* [Directions for this task]: Using the word "patient" as the filter, copy each matching line from the records.

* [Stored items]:
════════════════

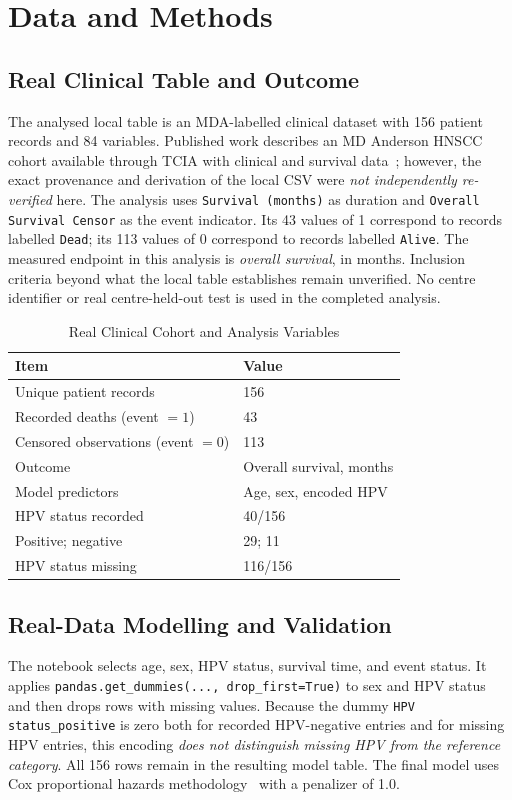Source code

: \documentclass[conference]{IEEEtran}
\begin{document}
\section{Data and Methods}
\subsection{Real Clinical Table and Outcome}
The analysed local table is an MDA-labelled clinical dataset with 156 patient records and 84 variables. Published work describes an MD Anderson HNSCC cohort available through TCIA with clinical and survival data~\cite{grossberg2018}; however, the exact provenance and derivation of the local CSV were \emph{not independently re-verified} here. The analysis uses \texttt{Survival (months)} as duration and \texttt{Overall Survival Censor} as the event indicator. Its 43 values of 1 correspond to records labelled \texttt{Dead}; its 113 values of 0 correspond to records labelled \texttt{Alive}. The measured endpoint in this analysis is \emph{overall survival}, in months. Inclusion criteria beyond what the local table establishes remain unverified. No centre identifier or real centre-held-out test is used in the completed analysis.

\begin{table}[t]
\caption{Real Clinical Cohort and Analysis Variables}
\label{tab:cohort}
\centering
\footnotesize
\begin{tabular}{@{}p{}p{}@{}}
\toprule
Item & Value \\
\midrule
Unique patient records & 156 \\
Recorded deaths (event $=1$) & 43 \\
Censored observations (event $=0$) & 113 \\
Outcome & Overall survival, months \\
Model predictors & Age, sex, encoded HPV \\
HPV status recorded & 40/156 \\
\quad Positive; negative & 29; 11 \\
HPV status missing & 116/156 \\
\bottomrule
\end{tabular}
\end{table}

\subsection{Real-Data Modelling and Validation}
The notebook selects age, sex, HPV status, survival time, and event status. It applies \texttt{pandas.get\_dummies(..., drop\_first=True)} to sex and HPV status and then drops rows with missing values. Because the dummy \texttt{HPV status\_positive} is zero both for recorded HPV-negative entries and for missing HPV entries, this encoding \emph{does not distinguish missing HPV from the reference category}. All 156 rows remain in the resulting model table. The final model uses Cox proportional hazards methodology~\cite{cox1972} with a penalizer of 1.0.
\end{document}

════════════════

* [Answer]:
The analysed local table is an MDA-labelled clinical dataset with 156 patient records and 84 variables. Published work describes an MD Anderson HNSCC cohort available through TCIA with clinical and survival data~\cite{grossberg2018}; however, the exact provenance and derivation of the local CSV were \emph{not independently re-verified} here. The analysis uses \texttt{Survival (months)} as duration and \texttt{Overall Survival Censor} as the event indicator. Its 43 values of 1 correspond to records labelled \texttt{Dead}; its 113 values of 0 correspond to records labelled \texttt{Alive}. The measured endpoint in this analysis is \emph{overall survival}, in months. Inclusion criteria beyond what the local table establishes remain unverified. No centre identifier or real centre-held-out test is used in the completed analysis.
Unique patient records & 156 \\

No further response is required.